Western Digital on Friday announced that it will demonstrate its first 4TB solid-state hybrid drive (SSHD) with Serial ATA Express interface at the Storage Visions 2015 conference. The new device will hit the market later this year and will be another attempt of WD to wed SSD-like performance with HDD-like capacity.

WD’s prototype 4TB SSHD features rotating magnetic media, up to 128GB solid-state drive as well as the SATA Express interface with 1GB/s or even 2GB/s bandwidth. Thanks to improved SSD and interface, the new SSHD can score 4459 points in PCMark8 benchmark, according to the manufacturer. This is not the first time when Western Digital shows off its 4TB SSHD, but this time the prototype will be closer to the final product than it was in mid-2014.

wd_black2
WD Black², current generation SSHD from Western Digital

The SATA Express is the next-generation interface for storage devices that relies on the PCI Express 2.0 (5GT/s) or the PCI Express 3.0 (8GT/s) protocols and which sports maximum bandwidth of 1GB/s (PCIe 2.0) or even 2GB/s (in case of the PCIe 3.0). The SATAe can support existing Serial ATA devices in addition to native devices.

Thanks to increased bandwidth provided by the SATAe interface, the SSD part of WD’s solid-state hybrid drive will operate much faster than the same part of current-gen SSHDs. However, the main problem of all hybrid hard drives is that they do not fit a lot of data into its NAND flash memory. As a consequence, when a chunk of data is located on the magnetic media, performance of SSHDs drops to levels of traditional HDDs.

“We see the industry moving toward simplification of the overall PC subsystem to a single storage bus based around the PCIe protocol.
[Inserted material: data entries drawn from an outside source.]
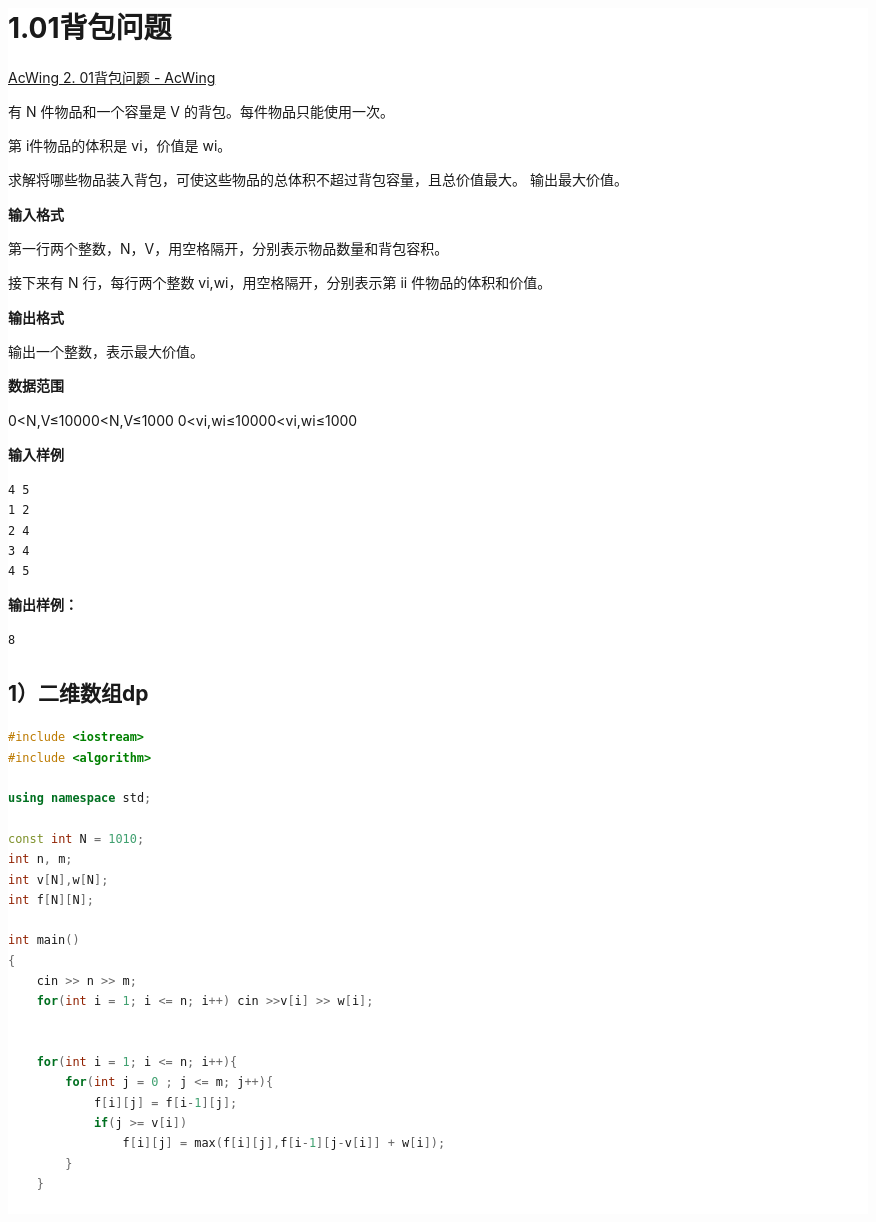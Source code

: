 # 1.01背包问题

[AcWing 2. 01背包问题 - AcWing](https://www.acwing.com/activity/content/problem/content/997/)

有 N 件物品和一个容量是 V 的背包。每件物品只能使用一次。

第 i件物品的体积是 vi，价值是 wi。

求解将哪些物品装入背包，可使这些物品的总体积不超过背包容量，且总价值最大。
输出最大价值。

**输入格式**

第一行两个整数，N，V，用空格隔开，分别表示物品数量和背包容积。

接下来有 N 行，每行两个整数 vi,wi，用空格隔开，分别表示第 ii 件物品的体积和价值。

**输出格式**

输出一个整数，表示最大价值。

**数据范围**

0<N,V≤10000<N,V≤1000
0<vi,wi≤10000<vi,wi≤1000

**输入样例**

```
4 5
1 2
2 4
3 4
4 5
```

**输出样例：**

```
8
```

##  1）二维数组dp

```c++
#include <iostream>
#include <algorithm>

using namespace std;

const int N = 1010;
int n, m;
int v[N],w[N];
int f[N][N];

int main()
{
    cin >> n >> m;
    for(int i = 1; i <= n; i++) cin >>v[i] >> w[i];
    
    
    for(int i = 1; i <= n; i++){
        for(int j = 0 ; j <= m; j++){
            f[i][j] = f[i-1][j];
            if(j >= v[i])
                f[i][j] = max(f[i][j],f[i-1][j-v[i]] + w[i]);
        }
    }
    
```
In this demo, we placed a hard drive, flash NAND and SATAe technology into one package, freeing up one slot in the system and simplifying how our customers could create and maintain such an advanced storage solution,” said Gary Meister, senior vice president of engineering at WD. “When our customers ask us to move to the next storage bus, we will have done all the necessary work to be ready to support the move.”

wd_black2_1
WD Black², current generation SSHD from Western Digital

The two WD SATA Express interface demonstrations at Storage Visions 2015 will include commercially available motherboards from WD partners Asrock and Gigabyte Technology. The current mainboards support SATAe interface thanks to special add-on chips.

Later this year Intel Corp. will introduce its code-named “Skylake” microprocessors and 100-series chipsets that will support the SATA Express technology natively.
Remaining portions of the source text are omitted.